Babel Label – BDV13117 – 2013
Andy Champion: contrabbasso
Graeme Wilson: sax tenore, sax baritono
Paul Edis: tastiere
Mark Williams: chitarra
Adrian Tilbrook: batteria
Jazz, rock progressivo e umori britannici: in sintesi è la musica suonata dagli ACV, formazione guidata dal contrabbassista e compositore di Newcastle Andy Champion, una delle figure più in vista della scena improvvisata britannica. Non è da meno il sassofonista Graeme Wilson che vanta collaborazioni importanti con nomi dell’avanguardia che vanno da Fred Frith a George Lewis; il chitarrista Mark Williams, le cui sonorità sono molto richieste da chi fa avanguardia e progressive; l’interessante tastierista Paul Edis e il batterista Adrian Tilbrook, un musicista di esperienza, blues/jazz per estrazione, che ha suonato con grandi jazzisti americani e che contribuisce, con equilibrio, a tenere i piedi degli ACV nella tradizione. Busk è il loro secondo disco e segue Fail in Wood pubblicato nel 2010 e significativo preludio per capire la musica suonata in questo lavoro.

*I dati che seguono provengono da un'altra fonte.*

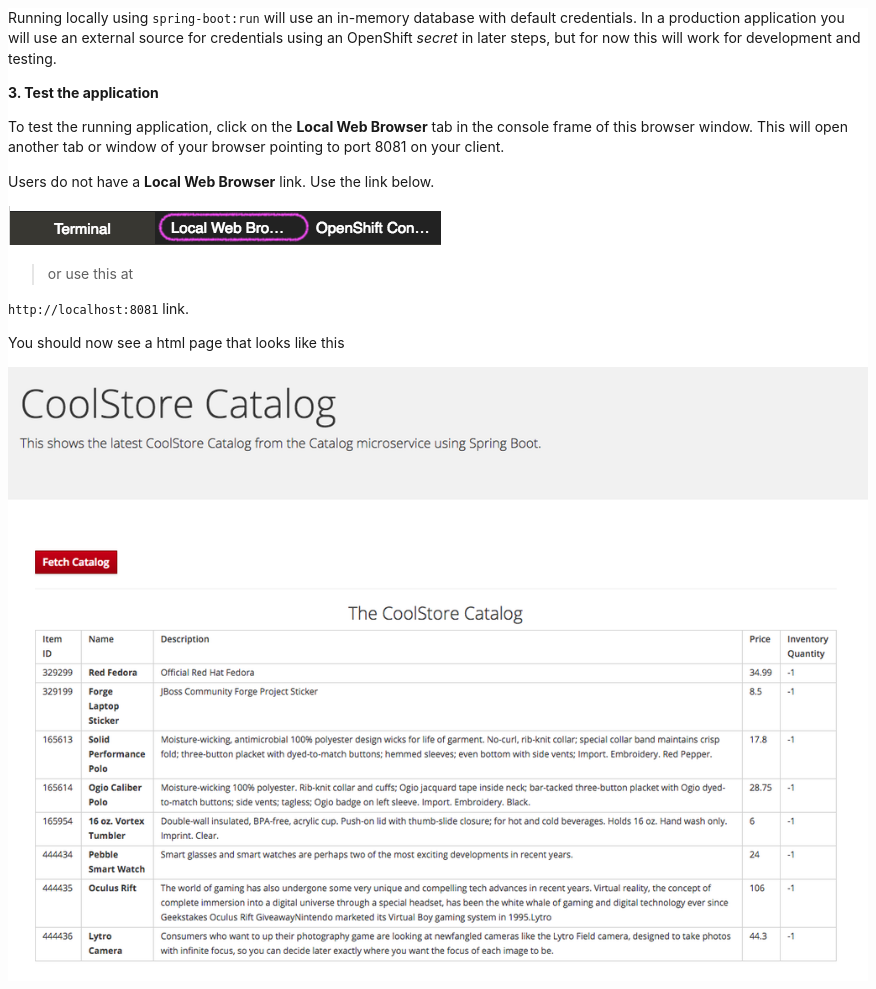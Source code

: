 Running locally using `spring-boot:run` will use an in-memory database with default credentials. In a production application you
will use an external source for credentials using an OpenShift _secret_ in later steps, but for now this will work for development and
testing.

**3. Test the application**

To test the running application, click on the **Local Web Browser** tab in the console frame of this browser window. This will open another tab or window of your browser pointing to port 8081 on your client.

Users do not have a **Local Web Browser** link. Use the link below.

![Local Web Browser Tab](../../../assets/mono-to-micro-part-2/web-browser-tab.png)

> or use this at 

`http://localhost:8081` link.

You should now see a html page that looks like this

![App](../../../assets/mono-to-micro-part-2/app-new.png)
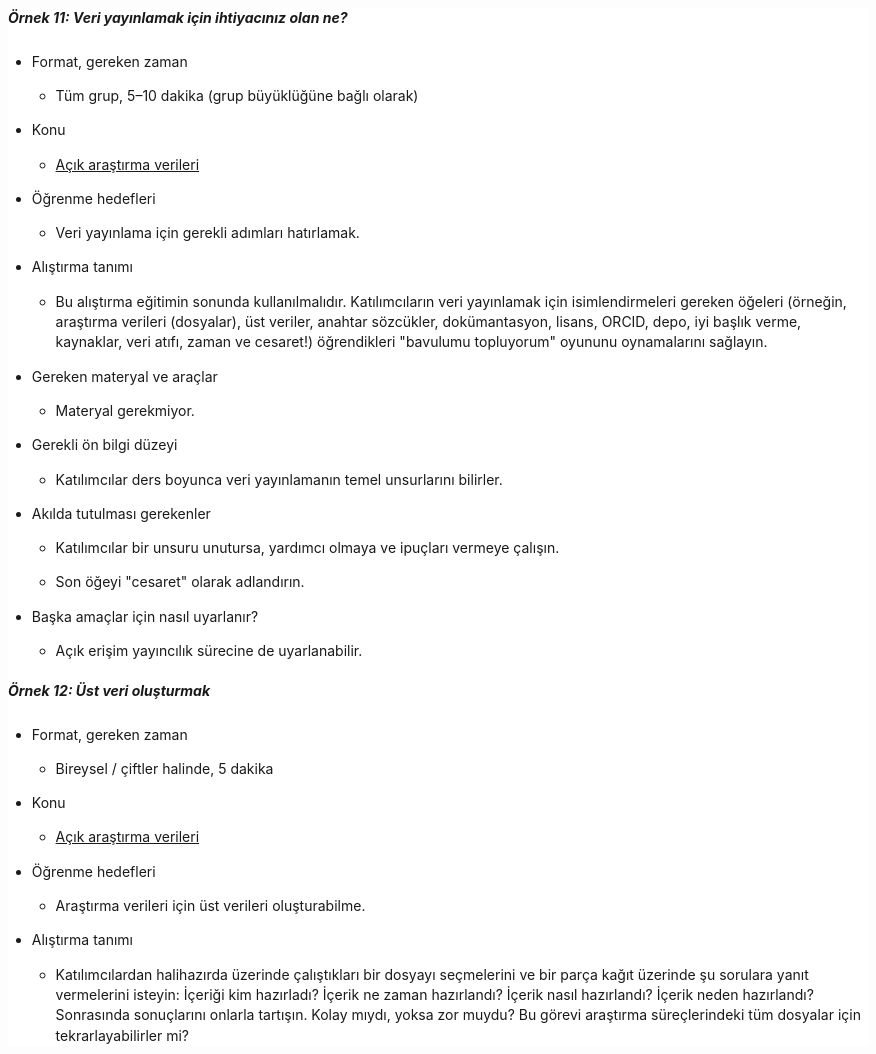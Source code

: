 ##### **Örnek 11: Veri yayınlamak için ihtiyacınız olan ne?**

* Format, gereken zaman 

    * Tüm grup, 5–10 dakika (grup büyüklüğüne bağlı olarak)

* Konu

    * [Açık araştırma verileri](https://github.com/Open-Science-Training-Handbook/-Open-Science-TrainingHandbook_TUR/blob/master/02OpenScienceBasics/02OpenResearchDataAndMaterials.md)

* Öğrenme hedefleri

    * Veri yayınlama için gerekli adımları hatırlamak.

* Alıştırma tanımı

    * Bu alıştırma eğitimin sonunda kullanılmalıdır. Katılımcıların veri yayınlamak için isimlendirmeleri gereken öğeleri (örneğin, araştırma verileri (dosyalar), üst veriler, anahtar sözcükler, dokümantasyon, lisans, ORCID, depo, iyi başlık verme, kaynaklar, veri atıfı, zaman ve cesaret!) öğrendikleri "bavulumu topluyorum" oyununu oynamalarını sağlayın.

* Gereken materyal ve araçlar

    * Materyal gerekmiyor.

* Gerekli ön bilgi düzeyi

    * Katılımcılar ders boyunca veri yayınlamanın temel unsurlarını bilirler.

* Akılda tutulması gerekenler

    * Katılımcılar bir unsuru unutursa, yardımcı olmaya ve ipuçları vermeye çalışın.

    * Son öğeyi "cesaret" olarak adlandırın.

* Başka amaçlar için nasıl uyarlanır?

    * Açık erişim yayıncılık sürecine de uyarlanabilir.

##### **Örnek 12: Üst veri oluşturmak**

* Format, gereken zaman

    * Bireysel / çiftler halinde, 5 dakika

* Konu

    * [Açık araştırma verileri](https://github.com/Open-Science-Training-Handbook/-Open-Science-TrainingHandbook_TUR/blob/master/02OpenScienceBasics/02OpenResearchDataAndMaterials.md)

* Öğrenme hedefleri

    * Araştırma verileri için üst verileri oluşturabilme.

* Alıştırma tanımı

    * Katılımcılardan halihazırda üzerinde çalıştıkları bir dosyayı seçmelerini ve bir parça kağıt üzerinde şu sorulara yanıt vermelerini isteyin: İçeriği kim hazırladı? İçerik ne zaman hazırlandı? İçerik nasıl hazırlandı? İçerik neden hazırlandı? Sonrasında sonuçlarını onlarla tartışın. Kolay mıydı, yoksa zor muydu? Bu görevi araştırma süreçlerindeki tüm dosyalar için tekrarlayabilirler mi?
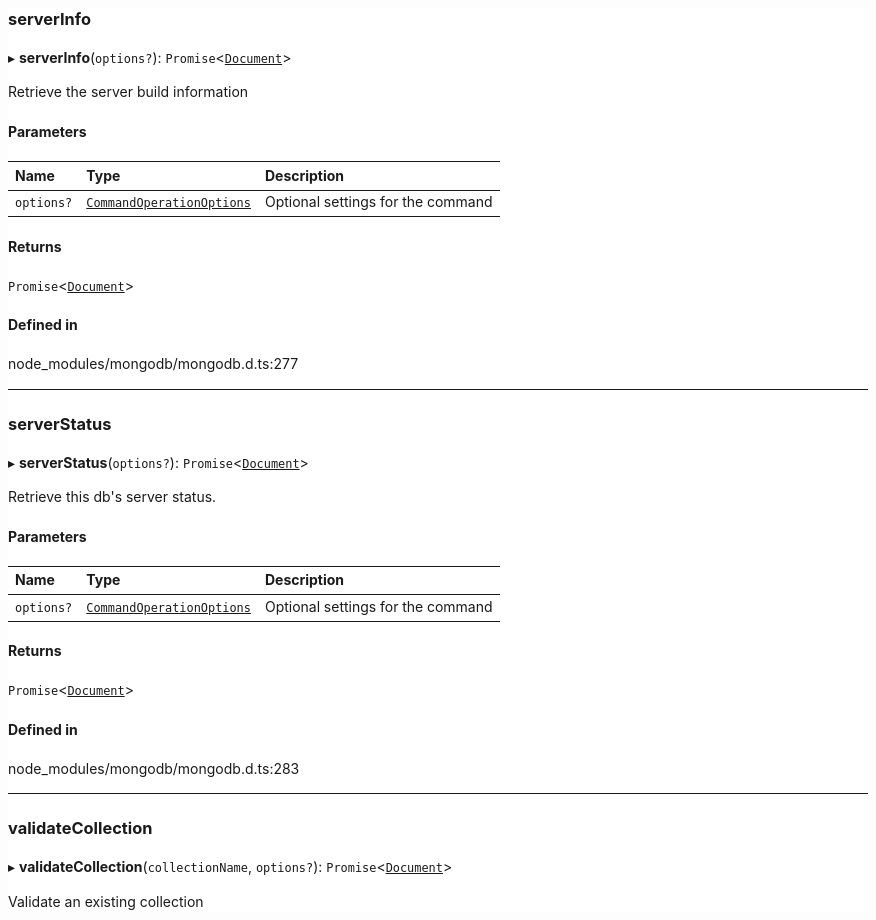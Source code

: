 ### serverInfo

▸ **serverInfo**(`options?`): `Promise`\<[`Document`](../interfaces/internal_._Z__mongo_baseOps_node_modules_mongodb_mongodb_.BSON.Document.md)\>

Retrieve the server build information

#### Parameters

| Name | Type | Description |
| :------ | :------ | :------ |
| `options?` | [`CommandOperationOptions`](../interfaces/internal_._Z__mongo_baseOps_node_modules_mongodb_mongodb_.CommandOperationOptions.md) | Optional settings for the command |

#### Returns

`Promise`\<[`Document`](../interfaces/internal_._Z__mongo_baseOps_node_modules_mongodb_mongodb_.BSON.Document.md)\>

#### Defined in

node_modules/mongodb/mongodb.d.ts:277

___

### serverStatus

▸ **serverStatus**(`options?`): `Promise`\<[`Document`](../interfaces/internal_._Z__mongo_baseOps_node_modules_mongodb_mongodb_.BSON.Document.md)\>

Retrieve this db's server status.

#### Parameters

| Name | Type | Description |
| :------ | :------ | :------ |
| `options?` | [`CommandOperationOptions`](../interfaces/internal_._Z__mongo_baseOps_node_modules_mongodb_mongodb_.CommandOperationOptions.md) | Optional settings for the command |

#### Returns

`Promise`\<[`Document`](../interfaces/internal_._Z__mongo_baseOps_node_modules_mongodb_mongodb_.BSON.Document.md)\>

#### Defined in

node_modules/mongodb/mongodb.d.ts:283

___

### validateCollection

▸ **validateCollection**(`collectionName`, `options?`): `Promise`\<[`Document`](../interfaces/internal_._Z__mongo_baseOps_node_modules_mongodb_mongodb_.BSON.Document.md)\>

Validate an existing collection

Champion è il cuore pulsante di Busk e l’autore di sette degli otto brani che compongono il disco. Un mentore che attraverso il suo vigoroso contrabbasso gestisce il suono del gruppo, a volte in penombra e in altre con palese presenza e forza. È il brano d’apertura Nutmeg State a dispiegare e far comprendere il mondo degli ACV. Un efficace e pizzicato solo di chitarra, ripreso dalle tastiere, mette in scena uno schema di progressive rock, un tracciato di note subito interrotto dal suono del sax che riporta la musica negli argini jazz. L’aggressività rabbiosa del progressive prosegue con Degree Absolute, dove tastiere rauche e chitarra s’inseguono al ritmo martellante di una batteria indemoniata. She Said It Ugly è l’unico brano non scritto da Champion. È un pezzo jazz, misto funk, che si apre con un ostinato di pianoforte ripreso poi dalla cavata profonda del contrabbasso e cantato dal tenore del bravo Wilson, titolare del brano. Nel mezzo, ancora Edis al pianoforte con un assolo profondo e bluesy. Una chitarra lontana, dagli effetti spaziali, e un contrabbasso cardiaco aprono Second Season, una ballad che galleggia tra soluzioni free e caldi assolo di sax. La sintesi tra elettrico e acustico funziona, la melodia non ne risente e l’atmosfera crepuscolare ne guadagna in significato. Giant Mice è il pezzo più folgorato del disco, in pieno stile progressive, con Edis che gioca con la tastiera elettrica e prepara l’ingresso a valanga di basso e batteria. Il ritmo forsennato della ritmica s’incrocia con la chitarra acida di Williams e il baritono graffiante, ruvido, dirty funky, di Wilson. È un pezzo incredibile, giusto contraltare di Nutmeg State, seconda anima di Busk. Never Ever riporta i ritmi a un battito più lineare, tranquillo. È una ballad condotta dal pianoforte attraverso suggestioni mainstream e toni nord europei che nel frammezzo sono riscaldati dalla voce calda del tenore. What’s For Breakfast nasce sotto il segno della dissonanza, della ruvidità e aggressività. Il baritono ha le unghie affilate, si arrampica su un muro spigoloso di suoni prodotti da tastiera e chitarra, un profluvio di adrenalina e rabbia sintetica. Busk si chiude con un pregevole assolo al contrabbasso del leader (Dust Red), una firma per autenticare un disco di ottima fattura, la conferma di un gruppo che cresce progetto dopo progetto, che ha un suono d’insieme compatto ed efficace e che riesce a mettere in pratica con profitto le idee innovative del suo leader.